On the edge, some see the Internet of Things (IoT) stalled. I wrote about this last month. The first wave of IoT devices — especially wearables — has quickly commoditized, driven by low-cost fitness trackers, early smart watch designs and remote camera devices.

As consumers, we’ve bought them but the experience has left us with that sort-of “ummmm that’s nice but…” feeling.

Slow evolution
I chatted recently with a technical marketing engineer I’ve known since the early 1990s. Some six to seven years ago he built himself a state-of-the-art house in the Silicon Valley and went all-in on home-automation systems, from lighting to watering.

Today, he’s not impressed. The technology teamwork he expected from his new systems and networks never really materialized. Now, in his current role as investor and board member, he looks at IoT business plans the way hikers look at thunderclouds.

Going forward, though, we know what’s needed. We need to make this IoT world, its devices and applications, much more intuitive—much more automated—if IoT is to live up to its hype. This requires a considerable rethinking and re-engineering of what we do today. We need as much of a cultural shift in systems engineering as we do technological innovation.

Much of this will be accomplished in the application software (you don’t want your modern refrigerator simply to text you when you’re out of milk and eggs; you want it to add it to your next Google Express delivery order).

As my Cadence colleague Seow Yin Lim likes to say, IoT is something that has blend into human lifestyles. The interface must become more natural. This is going to take more processing power than we have conventionally allotted to edge devices. SoC design will get more complex because in order to achieve—from a power-optimization standpoint—what you want to achieve, engineering teams will need to think about offloading more work from the main applications processor into DSPs and other programmable devices.

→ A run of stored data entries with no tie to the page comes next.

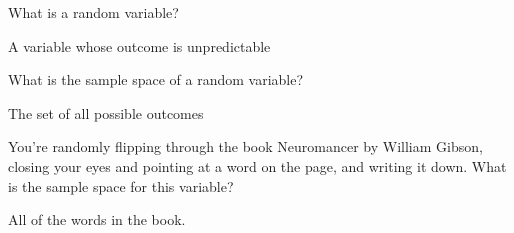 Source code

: \documentclass[11pt]{exam}
\begin{document}
\begin{questions}

    \question[3] What is a random variable?
    \begin{solutionordottedlines}[0.3in]
      A variable whose outcome is unpredictable
    \end{solutionordottedlines}
    \question[3] What is the sample space of a random variable?
    \begin{solutionordottedlines}[0.3in]
      The set of all possible outcomes
    \end{solutionordottedlines}
    \question[3] You're randomly flipping through the book Neuromancer by William
    Gibson, closing your eyes and pointing at a word on the page, and
    writing it down.  What is the sample space for this variable?
    \begin{solutionordottedlines}[0.3in]
      All of the words in the book.
    \end{solutionordottedlines}


\end{questions}
\end{document}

Think about remote camera systems like Dropcam. Now, they identify movement but soon they will recognize faces and alert you that Jane has arrived home or that all your team members have assembled in the remote office for a meeting. That requires not only clever algorithms but also beefed-up hardware.

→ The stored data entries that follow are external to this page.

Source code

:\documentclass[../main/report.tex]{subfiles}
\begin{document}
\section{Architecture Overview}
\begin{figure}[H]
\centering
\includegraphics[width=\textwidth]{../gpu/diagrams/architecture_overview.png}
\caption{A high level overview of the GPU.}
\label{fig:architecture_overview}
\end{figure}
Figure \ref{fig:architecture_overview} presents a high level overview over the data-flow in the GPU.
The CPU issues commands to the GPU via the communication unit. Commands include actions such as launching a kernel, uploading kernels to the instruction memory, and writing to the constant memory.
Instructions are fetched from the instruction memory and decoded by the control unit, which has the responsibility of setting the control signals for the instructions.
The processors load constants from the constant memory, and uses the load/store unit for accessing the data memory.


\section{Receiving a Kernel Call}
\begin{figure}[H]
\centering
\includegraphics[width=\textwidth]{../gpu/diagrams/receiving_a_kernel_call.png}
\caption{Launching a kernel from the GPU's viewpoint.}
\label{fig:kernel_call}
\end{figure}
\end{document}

That beefed-up hardware at the edge will have to get simultaneously much smarter and more powerful—without busting the power budget. That’s no small engineering feat.

Cultural shift
To achieve that IoT potential the design of edge devices also requires a change in mindset; here’s where the cultural shift comes in.

Mike Gianfagna, vice president of marketing at eSilicon, hit the nail on the head in an interview with Semiconductor Engineering Editor-in-Chief Ed Sperling. He said silicon designers don’t necessarily understand system design, where the emphasis is on fast, cheap and easy designs at established process nodes.

So designing those edge devices requires understanding what data is being computed and how the larger system functions. This notion of “follow the data” is something Cadence IP Group CTO Chris Rowen has been talking about for some time.

Also in Sperling’s piece, Drew Wingard, chief technology officer at Sonics, took Gianfagna’s point a step further. Silicon vendors in IoT struggle because “they don’t know exactly what to integrate until the actual device requirements are understood.” Conversely, systems companies often don’t possess the full skill set needed to develop SoC designs.

The last element of this need for mindset change comes with respect to power design itself. Elad Alon, an engineering professor at U.C. Berkeley, spoke in November at the Cadence Low-Power Technology Summit.

During a presentation, he said:
“Unlike performance where you are looking for the max—meaning the worst-case path—power is set by the sum of everything. From a design standpoint, this changes things in a dramatic way. Every small piece can matter quite substantially.”

He later said: “What this really means is you’re going after an energy efficient (design)… you have to think about entire system as a whole.”

Getting to IoT 2.0 from the edge
So where does this leave us? We have an enormous opportunity to really kick-start the growth of IoT market. Right now, we’re at IoT 1.0 or 1.2 and we’re looking up ahead to 2.0. But to get there, we need to reconsider the edge, reconsider those devices’ role in the overall system (whatever it is), reconsider their processing power (and by extension the architectures and functional partitioning we do) and their power.

That requires a little bit of thinking on our part while we gaze up at the cloud, daydreaming of the future.